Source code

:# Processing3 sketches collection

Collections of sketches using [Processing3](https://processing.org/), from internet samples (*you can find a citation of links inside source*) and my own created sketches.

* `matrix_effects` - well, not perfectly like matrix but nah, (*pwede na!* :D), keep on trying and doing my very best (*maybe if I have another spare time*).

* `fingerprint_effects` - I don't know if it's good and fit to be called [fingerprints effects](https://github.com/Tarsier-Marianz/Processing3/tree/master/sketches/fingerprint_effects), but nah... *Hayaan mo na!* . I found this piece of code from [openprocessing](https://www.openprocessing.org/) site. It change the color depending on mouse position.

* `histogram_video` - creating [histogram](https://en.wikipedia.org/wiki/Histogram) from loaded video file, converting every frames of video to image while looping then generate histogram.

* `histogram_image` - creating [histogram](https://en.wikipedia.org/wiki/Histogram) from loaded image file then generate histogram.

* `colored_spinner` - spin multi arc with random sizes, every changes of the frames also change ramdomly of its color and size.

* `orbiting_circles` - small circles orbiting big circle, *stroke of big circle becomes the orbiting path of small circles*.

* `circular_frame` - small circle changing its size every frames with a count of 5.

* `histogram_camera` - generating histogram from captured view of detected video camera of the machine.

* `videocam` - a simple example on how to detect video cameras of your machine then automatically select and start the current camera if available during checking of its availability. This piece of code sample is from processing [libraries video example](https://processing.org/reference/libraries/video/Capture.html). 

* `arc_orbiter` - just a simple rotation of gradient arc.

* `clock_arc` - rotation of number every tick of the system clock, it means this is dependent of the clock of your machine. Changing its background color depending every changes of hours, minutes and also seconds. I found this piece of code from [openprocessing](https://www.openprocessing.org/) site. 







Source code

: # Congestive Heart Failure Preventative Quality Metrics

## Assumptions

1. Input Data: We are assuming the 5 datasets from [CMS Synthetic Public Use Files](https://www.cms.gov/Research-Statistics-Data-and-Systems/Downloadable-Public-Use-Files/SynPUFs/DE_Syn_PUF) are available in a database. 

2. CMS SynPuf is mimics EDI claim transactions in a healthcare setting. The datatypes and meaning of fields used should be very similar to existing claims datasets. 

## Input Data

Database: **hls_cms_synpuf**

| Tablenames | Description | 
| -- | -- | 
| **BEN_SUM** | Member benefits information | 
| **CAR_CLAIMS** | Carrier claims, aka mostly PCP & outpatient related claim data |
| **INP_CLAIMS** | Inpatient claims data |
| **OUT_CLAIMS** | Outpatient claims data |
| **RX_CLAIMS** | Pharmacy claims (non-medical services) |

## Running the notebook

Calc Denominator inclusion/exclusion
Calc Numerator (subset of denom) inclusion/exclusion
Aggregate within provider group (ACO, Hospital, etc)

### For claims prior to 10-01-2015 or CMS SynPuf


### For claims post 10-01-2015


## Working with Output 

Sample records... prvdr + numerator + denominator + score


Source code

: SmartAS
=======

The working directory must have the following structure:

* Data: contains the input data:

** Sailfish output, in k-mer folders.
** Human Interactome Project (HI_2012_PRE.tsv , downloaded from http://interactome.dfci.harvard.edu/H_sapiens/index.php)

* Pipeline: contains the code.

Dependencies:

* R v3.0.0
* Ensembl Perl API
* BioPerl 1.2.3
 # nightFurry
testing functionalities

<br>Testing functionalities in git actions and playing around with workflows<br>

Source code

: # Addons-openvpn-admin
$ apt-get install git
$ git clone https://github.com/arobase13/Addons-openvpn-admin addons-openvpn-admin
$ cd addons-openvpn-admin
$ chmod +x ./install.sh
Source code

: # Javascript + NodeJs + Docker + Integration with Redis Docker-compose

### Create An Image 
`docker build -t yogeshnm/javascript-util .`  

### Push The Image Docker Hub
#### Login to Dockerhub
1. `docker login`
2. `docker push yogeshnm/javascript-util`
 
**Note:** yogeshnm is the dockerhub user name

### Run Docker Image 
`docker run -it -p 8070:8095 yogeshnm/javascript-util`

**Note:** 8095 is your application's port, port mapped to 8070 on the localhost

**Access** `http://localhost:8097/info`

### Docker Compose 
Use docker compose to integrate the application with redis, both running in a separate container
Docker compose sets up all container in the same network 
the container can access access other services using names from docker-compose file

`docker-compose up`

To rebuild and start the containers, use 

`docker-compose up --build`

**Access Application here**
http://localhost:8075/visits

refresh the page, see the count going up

——————

- TASK DIRECTIONS
Starting at the first line of the material above, reproduce each line exactly up to and including the line with "Collections of sketches".

- RESPONSE FOR THIS EXERCISE
Source code

:# Processing3 sketches collection

Collections of sketches using [Processing3](https://processing.org/), from internet samples (*you can find a citation of links inside source*) and my own created sketches.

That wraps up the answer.